ASSIGNED TASK
Scan the entries below. Report each line where the string "label" occurs.

EXTRACTED INFORMATION
▽

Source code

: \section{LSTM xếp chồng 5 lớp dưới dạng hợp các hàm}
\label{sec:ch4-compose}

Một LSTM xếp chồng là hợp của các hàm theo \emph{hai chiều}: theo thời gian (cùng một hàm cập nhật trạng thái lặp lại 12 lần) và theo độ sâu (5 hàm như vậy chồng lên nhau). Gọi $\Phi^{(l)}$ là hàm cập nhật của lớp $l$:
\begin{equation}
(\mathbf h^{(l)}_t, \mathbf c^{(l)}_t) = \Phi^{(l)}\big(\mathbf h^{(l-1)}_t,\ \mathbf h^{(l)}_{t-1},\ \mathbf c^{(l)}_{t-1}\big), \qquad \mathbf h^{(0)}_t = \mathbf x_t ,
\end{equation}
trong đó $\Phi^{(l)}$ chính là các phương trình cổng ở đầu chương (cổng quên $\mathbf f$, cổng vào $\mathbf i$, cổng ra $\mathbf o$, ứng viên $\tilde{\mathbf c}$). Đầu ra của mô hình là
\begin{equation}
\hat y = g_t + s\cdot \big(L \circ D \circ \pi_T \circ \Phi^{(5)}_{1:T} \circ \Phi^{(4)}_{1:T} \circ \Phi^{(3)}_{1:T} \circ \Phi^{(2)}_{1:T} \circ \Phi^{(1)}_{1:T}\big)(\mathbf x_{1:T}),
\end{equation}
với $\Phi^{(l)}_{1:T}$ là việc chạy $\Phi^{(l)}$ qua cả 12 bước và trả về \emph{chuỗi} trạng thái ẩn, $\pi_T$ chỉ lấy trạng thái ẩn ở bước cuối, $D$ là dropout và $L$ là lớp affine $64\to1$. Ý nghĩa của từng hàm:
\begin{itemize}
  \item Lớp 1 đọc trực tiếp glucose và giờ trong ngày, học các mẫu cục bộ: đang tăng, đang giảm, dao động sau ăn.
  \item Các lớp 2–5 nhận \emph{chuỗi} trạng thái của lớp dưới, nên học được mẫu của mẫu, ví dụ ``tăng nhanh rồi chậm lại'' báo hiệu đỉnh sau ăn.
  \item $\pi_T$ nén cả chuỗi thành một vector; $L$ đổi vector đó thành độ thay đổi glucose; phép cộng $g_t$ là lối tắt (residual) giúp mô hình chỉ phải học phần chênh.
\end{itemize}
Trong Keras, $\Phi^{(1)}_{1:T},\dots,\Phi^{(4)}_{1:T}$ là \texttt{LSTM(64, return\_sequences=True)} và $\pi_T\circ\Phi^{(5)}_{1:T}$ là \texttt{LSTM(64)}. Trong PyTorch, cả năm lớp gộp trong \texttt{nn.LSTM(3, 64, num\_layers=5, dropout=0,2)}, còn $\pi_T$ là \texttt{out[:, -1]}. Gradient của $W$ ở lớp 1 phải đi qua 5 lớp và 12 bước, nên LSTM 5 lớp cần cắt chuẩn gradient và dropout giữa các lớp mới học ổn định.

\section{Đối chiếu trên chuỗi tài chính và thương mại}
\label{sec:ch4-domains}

△

REPLY TO THE EXERCISE
\label{sec:ch4-compose}
\label{sec:ch4-domains}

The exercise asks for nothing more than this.